The List #24

After a bit of a hiatus I'm bringing back my weekly link roundup, The List. Kick back with a tasty beverage of your choice and enjoy the best of what I've read recently.

P.S. Did you know you can see everything I love in Instapaper? I only share a tiny segment of everything I thought was pretty great each week. Check out that link for more great stuff to read.

To Stop Procrastinating, Start by Understanding the Emotions Involved - The Wall Street Journal

"Dr. Sirois and Dr. Pychyl also have focused on short-term mood repair as an anti-procrastination strategy. They teach people to recognize that they might have strong emotions, such as anxiety, at the start of a project but to not judge themselves for it. The next step is just to get started, step by step, with a narrow focus."

Amazing how most advice regarding self-development is some flavor of, "Feel the fear and then do it anyway." It's the simplest yet hardest advice to actually use.

Oliver Sacks: Sabbath - The New York Times

"And now, weak, short of breath, my once-firm muscles melted away by cancer, I find my thoughts, increasingly, not on the supernatural or spiritual, but on what is meant by living a good and worthwhile life — achieving a sense of peace within oneself.

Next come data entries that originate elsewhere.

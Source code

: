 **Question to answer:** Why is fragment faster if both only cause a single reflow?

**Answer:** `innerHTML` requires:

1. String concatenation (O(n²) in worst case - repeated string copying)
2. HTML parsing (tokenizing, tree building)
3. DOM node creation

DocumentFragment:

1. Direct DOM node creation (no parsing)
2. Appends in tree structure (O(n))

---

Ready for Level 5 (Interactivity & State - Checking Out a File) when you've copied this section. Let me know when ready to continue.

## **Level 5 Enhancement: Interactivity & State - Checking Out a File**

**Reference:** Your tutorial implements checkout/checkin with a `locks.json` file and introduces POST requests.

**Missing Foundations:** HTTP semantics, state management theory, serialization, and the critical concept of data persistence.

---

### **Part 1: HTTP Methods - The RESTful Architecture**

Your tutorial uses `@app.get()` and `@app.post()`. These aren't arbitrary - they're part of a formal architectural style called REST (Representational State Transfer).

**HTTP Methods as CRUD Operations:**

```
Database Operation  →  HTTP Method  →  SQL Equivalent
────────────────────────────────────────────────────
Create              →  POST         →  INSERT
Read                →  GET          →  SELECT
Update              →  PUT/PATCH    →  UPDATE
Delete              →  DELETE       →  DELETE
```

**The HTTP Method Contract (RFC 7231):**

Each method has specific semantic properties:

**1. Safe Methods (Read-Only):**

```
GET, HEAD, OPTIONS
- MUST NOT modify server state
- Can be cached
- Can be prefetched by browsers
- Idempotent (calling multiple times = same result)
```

I find my thoughts drifting to the Sabbath, the day of rest, the seventh day of the week, and perhaps the seventh day of one’s life as well, when one can feel that one’s work is done, and one may, in good conscience, rest."

With Dr. Sacks recent passing I've been devouring his writing across the internet (and plan to dive into his books soon). This article is profound.

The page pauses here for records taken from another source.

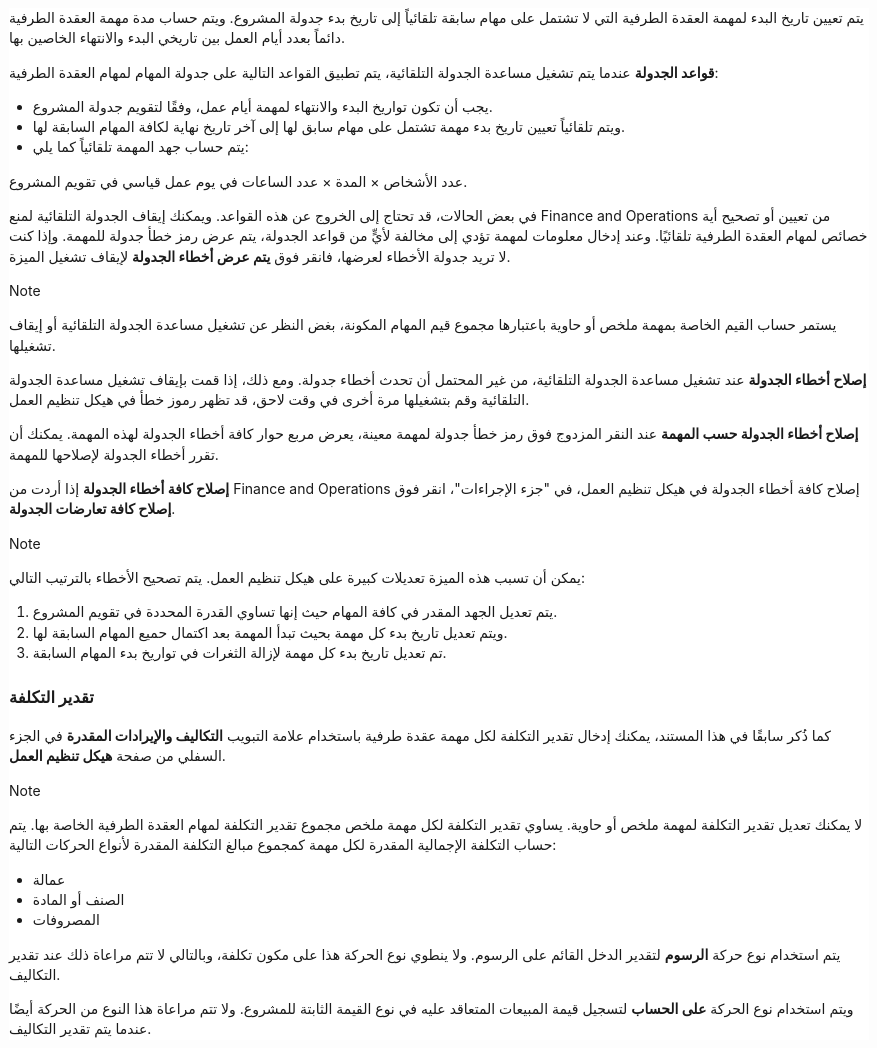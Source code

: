 يتم تعيين تاريخ البدء لمهمة العقدة الطرفية التي لا تشتمل على مهام سابقة تلقائياً إلى تاريخ بدء جدولة المشروع. ويتم حساب مدة مهمة العقدة الطرفية دائماً بعدد أيام العمل بين تاريخي البدء والانتهاء الخاصين بها. 

****قواعد الجدولة**** عندما يتم تشغيل مساعدة الجدولة التلقائية، يتم تطبيق القواعد التالية على جدولة المهام لمهام العقدة الطرفية:

-   يجب أن تكون تواريخ البدء والانتهاء لمهمة أيام عمل، وفقًا لتقويم جدولة المشروع.
-   ويتم تلقائياً تعيين تاريخ بدء مهمة تشتمل على مهام سابق لها إلى آخر تاريخ نهاية لكافة المهام السابقة لها.
-   يتم حساب جهد المهمة تلقائياً كما يلي:

عدد الأشخاص × المدة × عدد الساعات في يوم عمل قياسي في تقويم المشروع. 

في بعض الحالات، قد تحتاج إلى الخروج عن هذه القواعد. ويمكنك إيقاف الجدولة التلقائية لمنع Finance and Operations من تعيين أو تصحيح أية خصائص لمهام العقدة الطرفية تلقائيًا. وعند إدخال معلومات لمهمة تؤدي إلى مخالفة لأيٍّ من قواعد الجدولة، يتم عرض رمز خطأ جدولة للمهمة. وإذا كنت لا تريد جدولة الأخطاء لعرضها، فانقر فوق **يتم عرض أخطاء الجدولة** لإيقاف تشغيل الميزة. 

> [!NOTE] 
> يستمر حساب القيم الخاصة بمهمة ملخص أو حاوية باعتبارها مجموع قيم المهام المكونة، بغض النظر عن تشغيل مساعدة الجدولة التلقائية أو إيقاف تشغيلها. 

**إصلاح أخطاء الجدولة** عند تشغيل مساعدة الجدولة التلقائية، من غير المحتمل أن تحدث أخطاء جدولة. ومع ذلك، إذا قمت بإيقاف تشغيل مساعدة الجدولة التلقائية وقم بتشغيلها مرة أخرى في وقت لاحق، قد تظهر رموز خطأ في هيكل تنظيم العمل. 

**إصلاح أخطاء الجدولة حسب المهمة** عند النقر المزدوج فوق رمز خطأ جدولة لمهمة معينة، يعرض مربع حوار كافة أخطاء الجدولة لهذه المهمة. يمكنك أن تقرر أخطاء الجدولة لإصلاحها للمهمة. 

**إصلاح كافة أخطاء الجدولة** إذا أردت من Finance and Operations إصلاح كافة أخطاء الجدولة في هيكل تنظيم العمل، في "جزء الإجراءات"، انقر فوق **إصلاح كافة تعارضات الجدولة**. 

> [!NOTE] 
> يمكن أن تسبب هذه الميزة تعديلات كبيرة على هيكل تنظيم العمل. يتم تصحيح الأخطاء بالترتيب التالي:

1.  يتم تعديل الجهد المقدر في كافة المهام حيث إنها تساوي القدرة المحددة في تقويم المشروع.
2.  ويتم تعديل تاريخ بدء كل مهمة بحيث تبدأ المهمة بعد اكتمال حميع المهام السابقة لها.
3.  تم تعديل تاريخ بدء كل مهمة لإزالة الثغرات في تواريخ بدء المهام السابقة.

### <a name="cost-estimation"></a>تقدير التكلفة

كما ذُكر سابقًا في هذا المستند، يمكنك إدخال تقدير التكلفة لكل مهمة عقدة طرفية باستخدام علامة التبويب **التكاليف والإيرادات المقدرة** في الجزء السفلي من صفحة **هيكل تنظيم العمل**. 

> [!NOTE] 
> لا يمكنك تعديل تقدير التكلفة لمهمة ملخص أو حاوية. يساوي تقدير التكلفة لكل مهمة ملخص مجموع تقدير التكلفة لمهام العقدة الطرفية الخاصة بها. يتم حساب التكلفة الإجمالية المقدرة لكل مهمة كمجموع مبالغ التكلفة المقدرة لأنواع الحركات التالية:

-   عمالة
-   الصنف أو المادة
-   المصروفات

يتم استخدام نوع حركة **الرسوم** لتقدير الدخل القائم على الرسوم. ولا ينطوي نوع الحركة هذا على مكون تكلفة، وبالتالي لا تتم مراعاة ذلك عند تقدير التكاليف. 

ويتم استخدام نوع الحركة **على الحساب** لتسجيل قيمة المبيعات المتعاقد عليه في نوع القيمة الثابتة للمشروع. ولا تتم مراعاة هذا النوع من الحركة أيضًا عندما يتم تقدير التكاليف.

Commuters, unite! Why cities around the world need to design better routes to work - Quartz

"Poor or lengthy commuting has been linked to (in no particular order): weight-gain, neck pain, unhappiness, anxiety, lower life satisfaction, lower sense of worth, divorce, depression, stress, mental health issues, and other health issues from increased exposure to air pollution. A 2014 study of 60,000 UK commuters correlates commuting with depression and anxiety."

I've been extremely lucky in my career so far to avoid lengthy commutes (not hard to do when you are a full-time graduate student living near campus or working for yourself). I've done enough driving in Los Angeles traffic, though, to have my heart go out for everyone who has to sit in that day after day after day.

A Big Little Idea Called Legibility - Ribbonfarm

"Here is the recipe:

Look at a complex and confusing reality, such as the social dynamics of an old cityFail to understand all the subtleties of how the complex reality worksAttribute that failure to the irrationality of what you are looking at, rather than your own limitationsCome up with an idealized blank-slate vision of what that reality ought to look likeArgue that the relative simplicity and platonic orderliness of the vision represents rationalityUse authoritarian power to impose that vision, by demolishing the old reality if necessaryWatch your rational Utopia fail horribly

The big mistake in this pattern of failure is projecting your subjective lack of comprehension onto the object you are looking at, as “irrationality.” We make this mistake because we are tempted by a desire for legibility."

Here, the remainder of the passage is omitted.